I can’t drink beer properly because of the sugar thing. And of course that coincides with just when they open the Boston Beer Company restaurant down the road from my house. Oh how I’ve dreamed for this day for the last eighteen years that I’ve been in this country of Bud Lite, Miller Lite, Coors Lite, Crap Lite. And now my dreams have come true and I find myself out with Kath who is quaffing yards of ale while I sit there nursing my measly half pint of Randy Stoat Stout and asking her if she would like to finish it. “Ooh, yesh pleash”, she says.
I need to sleep sitting up. Otherwise my reconfigured innards regurgitate bile up into my throat. And I used to think heartburn was bad, this stuff is lethal.

The positives.
Kath and I are much closer, except when she’s quaffing yards of ale. Sure, we still snap at each other regularly over the smallest grievance, but we’ve always done that and it proves that our lives have settled back into a far more normal routine. But we’re closer than ever before, and we were never too distant. We take more time for each other. My love for this woman who looked after me last year is boundless.

I’m slim. You cannot imagine how happy I am at losing all the weight that I have over the year. It’s because of all the negatives related to food of course, so even they have some positives. The attic is now weighed down with an accumulation of fat clothes collected over the last 40 years and I’m spending a happy fortune on medium instead of extra large.

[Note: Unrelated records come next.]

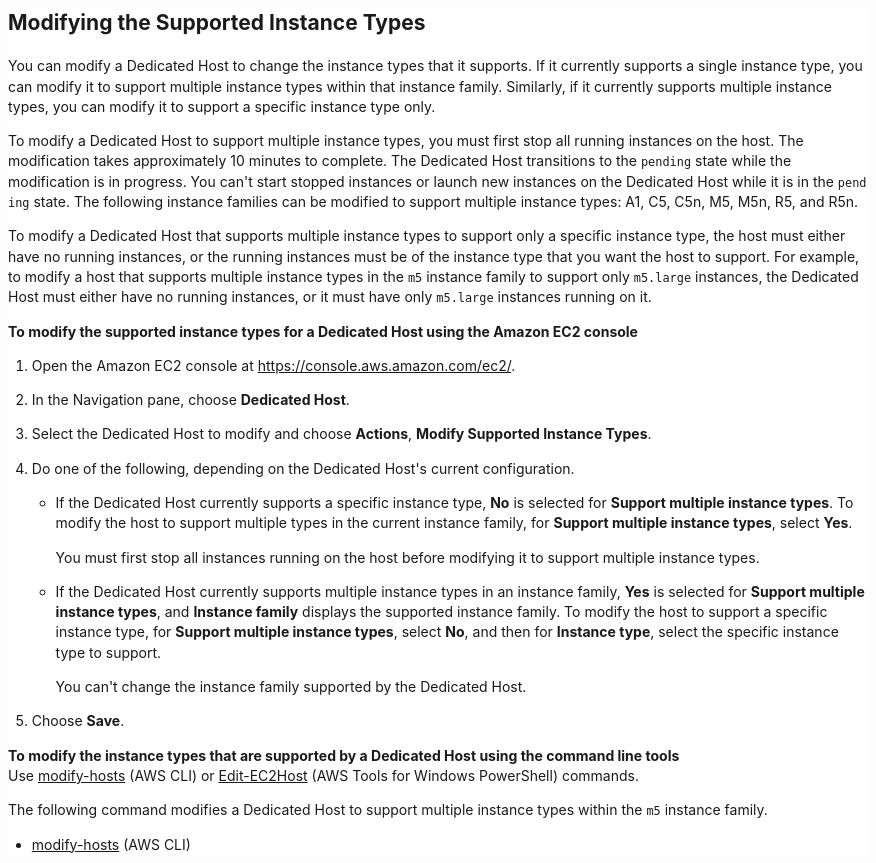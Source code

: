 ## Modifying the Supported Instance Types<a name="modify-host-support"></a>

You can modify a Dedicated Host to change the instance types that it supports\. If it currently supports a single instance type, you can modify it to support multiple instance types within that instance family\. Similarly, if it currently supports multiple instance types, you can modify it to support a specific instance type only\.

To modify a Dedicated Host to support multiple instance types, you must first stop all running instances on the host\. The modification takes approximately 10 minutes to complete\. The Dedicated Host transitions to the `pending` state while the modification is in progress\. You can't start stopped instances or launch new instances on the Dedicated Host while it is in the `pending` state\. The following instance families can be modified to support multiple instance types: A1, C5, C5n, M5, M5n, R5, and R5n\.

To modify a Dedicated Host that supports multiple instance types to support only a specific instance type, the host must either have no running instances, or the running instances must be of the instance type that you want the host to support\. For example, to modify a host that supports multiple instance types in the `m5` instance family to support only `m5.large` instances, the Dedicated Host must either have no running instances, or it must have only `m5.large` instances running on it\.

**To modify the supported instance types for a Dedicated Host using the Amazon EC2 console**

1. Open the Amazon EC2 console at [https://console\.aws\.amazon\.com/ec2/](https://console.aws.amazon.com/ec2/)\.

1. In the Navigation pane, choose **Dedicated Host**\.

1. Select the Dedicated Host to modify and choose **Actions**, **Modify Supported Instance Types**\.

1. Do one of the following, depending on the Dedicated Host's current configuration\.
   + If the Dedicated Host currently supports a specific instance type, **No** is selected for **Support multiple instance types**\. To modify the host to support multiple types in the current instance family, for **Support multiple instance types**, select **Yes**\.

     You must first stop all instances running on the host before modifying it to support multiple instance types\.
   + If the Dedicated Host currently supports multiple instance types in an instance family, **Yes** is selected for **Support multiple instance types**, and **Instance family** displays the supported instance family\. To modify the host to support a specific instance type, for **Support multiple instance types**, select **No**, and then for **Instance type**, select the specific instance type to support\.

     You can't change the instance family supported by the Dedicated Host\.

1. Choose **Save**\.

**To modify the instance types that are supported by a Dedicated Host using the command line tools**  
Use [modify\-hosts](https://docs.aws.amazon.com/cli/latest/reference/ec2/modify-hosts.html) \(AWS CLI\) or [Edit\-EC2Host](https://docs.aws.amazon.com/powershell/latest/reference/items/Edit-EC2Host.html) \(AWS Tools for Windows PowerShell\) commands\.

The following command modifies a Dedicated Host to support multiple instance types within the `m5` instance family\.
+ [modify\-hosts](https://docs.aws.amazon.com/cli/latest/reference/ec2/modify-hosts.html) \(AWS CLI\)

Because of the sitting up sleeping thing, we bought a new bed, a bendy tempurpedic. Both the top and the bottom of the bed go up. Having the bottom go up avoids turning the bed into a ski slope and having me suddenly shoot out of the bottom and across the room in the middle of the night. (The surgeon did advise me to sew velcro on my jammies but this is a far better option. Also less painful as I don’t wear jammies. But you didn’t want to know that, so forget I said it. Anyway, this is the best bed ever, like sleeping on a bank of recently worn, warm rugby socks, minus the pong. (Sleeping on a cloud seems so clichéd somehow!). Mundane perhaps, but the bed is so pleasant that it definitely warrants a mention in the “positives of cancer” charts.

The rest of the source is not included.